Source data START

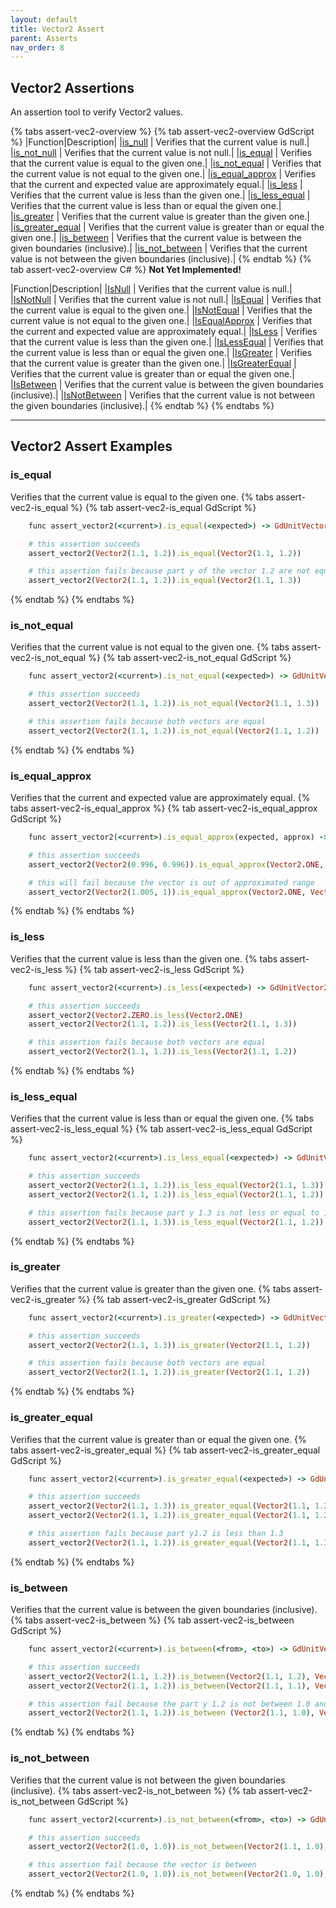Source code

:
 ```yaml
---
layout: default
title: Vector2 Assert
parent: Asserts
nav_order: 8
---
```


## Vector2 Assertions
An assertion tool to verify Vector2 values.

{% tabs assert-vec2-overview %}
{% tab assert-vec2-overview GdScript %}
|Function|Description|
|[is_null](/gdUnit3/asserts/assert-vector2/#is_null) | Verifies that the current value is null.|
|[is_not_null](/gdUnit3/asserts/assert-vector2/#is_not_null) | Verifies that the current value is not null.|
|[is_equal](/gdUnit3/asserts/assert-vector2/#is_equal) | Verifies that the current value is equal to the given one.|
|[is_not_equal](/gdUnit3/asserts/assert-vector2/#is_not_equal) | Verifies that the current value is not equal to the given one.|
|[is_equal_approx](/gdUnit3/asserts/assert-vector2/#is_equal_approx) | Verifies that the current and expected value are approximately equal.|
|[is_less](/gdUnit3/asserts/assert-vector2/#is_less) | Verifies that the current value is less than the given one.|
|[is_less_equal](/gdUnit3/asserts/assert-vector2/#is_less_equal) | Verifies that the current value is less than or equal the given one.|
|[is_greater](/gdUnit3/asserts/assert-vector2/#is_greater) | Verifies that the current value is greater than the given one.|
|[is_greater_equal](/gdUnit3/asserts/assert-vector2/#is_greater_equal) | Verifies that the current value is greater than or equal the given one.|
|[is_between](/gdUnit3/asserts/assert-vector2/#is_between) | Verifies that the current value is between the given boundaries (inclusive).|
|[is_not_between](/gdUnit3/asserts/assert-vector2/#is_not_between) | Verifies that the current value is not between the given boundaries (inclusive).|
{% endtab %}
{% tab assert-vec2-overview C# %}
**Not Yet Implemented!**

|Function|Description|
|[IsNull](/gdUnit3/asserts/assert-vector2/#is_null) | Verifies that the current value is null.|
|[IsNotNull](/gdUnit3/asserts/assert-vector2/#is_not_null) | Verifies that the current value is not null.|
|[IsEqual](/gdUnit3/asserts/assert-vector2/#is_equal) | Verifies that the current value is equal to the given one.|
|[IsNotEqual](/gdUnit3/asserts/assert-vector2/#is_not_equal) | Verifies that the current value is not equal to the given one.|
|[IsEqualApprox](/gdUnit3/asserts/assert-vector2/#is_equal_approx) | Verifies that the current and expected value are approximately equal.|
|[IsLess](/gdUnit3/asserts/assert-vector2/#is_less) | Verifies that the current value is less than the given one.|
|[IsLessEqual](/gdUnit3/asserts/assert-vector2/#is_less_equal) | Verifies that the current value is less than or equal the given one.|
|[IsGreater](/gdUnit3/asserts/assert-vector2/#is_greater) | Verifies that the current value is greater than the given one.|
|[IsGreaterEqual](/gdUnit3/asserts/assert-vector2/#is_greater_equal) | Verifies that the current value is greater than or equal the given one.|
|[IsBetween](/gdUnit3/asserts/assert-vector2/#is_between) | Verifies that the current value is between the given boundaries (inclusive).|
|[IsNotBetween](/gdUnit3/asserts/assert-vector2/#is_not_between) | Verifies that the current value is not between the given boundaries (inclusive).|
{% endtab %}
{% endtabs %}

---
## Vector2 Assert Examples

### is_equal
Verifies that the current value is equal to the given one.
{% tabs assert-vec2-is_equal %}
{% tab assert-vec2-is_equal GdScript %}
```ruby
    func assert_vector2(<current>).is_equal(<expected>) -> GdUnitVector2Assert
```
```ruby
    # this assertion succeeds
    assert_vector2(Vector2(1.1, 1.2)).is_equal(Vector2(1.1, 1.2))

    # this assertion fails because part y of the vector 1.2 are not equal to 1.3
    assert_vector2(Vector2(1.1, 1.2)).is_equal(Vector2(1.1, 1.3))
```
{% endtab %}
{% endtabs %}


### is_not_equal
Verifies that the current value is not equal to the given one.
{% tabs assert-vec2-is_not_equal %}
{% tab assert-vec2-is_not_equal GdScript %}
```ruby
    func assert_vector2(<current>).is_not_equal(<expected>) -> GdUnitVector2Assert
```
```ruby
    # this assertion succeeds
    assert_vector2(Vector2(1.1, 1.2)).is_not_equal(Vector2(1.1, 1.3))

    # this assertion fails because both vectors are equal
    assert_vector2(Vector2(1.1, 1.2)).is_not_equal(Vector2(1.1, 1.2))
```
{% endtab %}
{% endtabs %}



### is_equal_approx
Verifies that the current and expected value are approximately equal.
{% tabs assert-vec2-is_equal_approx %}
{% tab assert-vec2-is_equal_approx GdScript %}
```ruby
    func assert_vector2(<current>).is_equal_approx(expected, approx) -> GdUnitVector2Assert
```
```ruby
    # this assertion succeeds
    assert_vector2(Vector2(0.996, 0.996)).is_equal_approx(Vector2.ONE, Vector2(0.004, 0.004))

    # this will fail because the vector is out of approximated range
    assert_vector2(Vector2(1.005, 1)).is_equal_approx(Vector2.ONE, Vector2(0.004, 0.004))
```
{% endtab %}
{% endtabs %}



### is_less
Verifies that the current value is less than the given one.
{% tabs assert-vec2-is_less %}
{% tab assert-vec2-is_less GdScript %}
```ruby
    func assert_vector2(<current>).is_less(<expected>) -> GdUnitVector2Assert
```
```ruby
    # this assertion succeeds
    assert_vector2(Vector2.ZERO.is_less(Vector2.ONE)
    assert_vector2(Vector2(1.1, 1.2)).is_less(Vector2(1.1, 1.3))

    # this assertion fails because both vectors are equal
    assert_vector2(Vector2(1.1, 1.2)).is_less(Vector2(1.1, 1.2))
```
{% endtab %}
{% endtabs %}


### is_less_equal
Verifies that the current value is less than or equal the given one.
{% tabs assert-vec2-is_less_equal %}
{% tab assert-vec2-is_less_equal GdScript %}
```ruby
    func assert_vector2(<current>).is_less_equal(<expected>) -> GdUnitVector2Assert
```
```ruby
    # this assertion succeeds
    assert_vector2(Vector2(1.1, 1.2)).is_less_equal(Vector2(1.1, 1.3))
    assert_vector2(Vector2(1.1, 1.2)).is_less_equal(Vector2(1.1, 1.2))

    # this assertion fails because part y 1.3 is not less or equal to 1.2 
    assert_vector2(Vector2(1.1, 1.3)).is_less_equal(Vector2(1.1, 1.2))
```
{% endtab %}
{% endtabs %}


### is_greater
Verifies that the current value is greater than the given one.
{% tabs assert-vec2-is_greater %}
{% tab assert-vec2-is_greater GdScript %}
```ruby
    func assert_vector2(<current>).is_greater(<expected>) -> GdUnitVector2Assert
```
```ruby
    # this assertion succeeds
    assert_vector2(Vector2(1.1, 1.3)).is_greater(Vector2(1.1, 1.2))

    # this assertion fails because both vectors are equal
    assert_vector2(Vector2(1.1, 1.2)).is_greater(Vector2(1.1, 1.2))
```
{% endtab %}
{% endtabs %}


### is_greater_equal
Verifies that the current value is greater than or equal the given one.
{% tabs assert-vec2-is_greater_equal %}
{% tab assert-vec2-is_greater_equal GdScript %}
```ruby
    func assert_vector2(<current>).is_greater_equal(<expected>) -> GdUnitVector2Assert
```
```ruby
    # this assertion succeeds
    assert_vector2(Vector2(1.1, 1.3)).is_greater_equal(Vector2(1.1, 1.2))
    assert_vector2(Vector2(1.1, 1.2)).is_greater_equal(Vector2(1.1, 1.2))

    # this assertion fails because part y1.2 is less than 1.3
    assert_vector2(Vector2(1.1, 1.2)).is_greater_equal(Vector2(1.1, 1.3))
```
{% endtab %}
{% endtabs %}



### is_between
Verifies that the current value is between the given boundaries (inclusive).
{% tabs assert-vec2-is_between %}
{% tab assert-vec2-is_between GdScript %}
```ruby
    func assert_vector2(<current>).is_between(<from>, <to>) -> GdUnitVector2Assert
```
```ruby
    # this assertion succeeds
    assert_vector2(Vector2(1.1, 1.2)).is_between(Vector2(1.1, 1.2), Vector2(1.1, 1.3))
    assert_vector2(Vector2(1.1, 1.2)).is_between(Vector2(1.1, 1.1), Vector2(1.1, 1.3))

    # this assertion fail because the part y 1.2 is not between 1.0 and 1.1
    assert_vector2(Vector2(1.1, 1.2)).is_between (Vector2(1.1, 1.0), Vector2(1.1, 1.1))
```
{% endtab %}
{% endtabs %}



### is_not_between
Verifies that the current value is not between the given boundaries (inclusive).
{% tabs assert-vec2-is_not_between %}
{% tab assert-vec2-is_not_between GdScript %}
```ruby
    func assert_vector2(<current>).is_not_between(<from>, <to>) -> GdUnitVector2Assert
```
```ruby
    # this assertion succeeds
    assert_vector2(Vector2(1.0, 1.0)).is_not_between(Vector2(1.1, 1.0), Vector2(2.0, 1.0))

    # this assertion fail because the vector is between
    assert_vector2(Vector2(1.0, 1.0)).is_not_between(Vector2(1.0, 1.0), Vector2(2.0, 1.0))
```
{% endtab %}
{% endtabs %}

Source data END

Your goal -> Counting every line of the entries that holds the word "boundaries", report the total and no other text.

Result below -> 6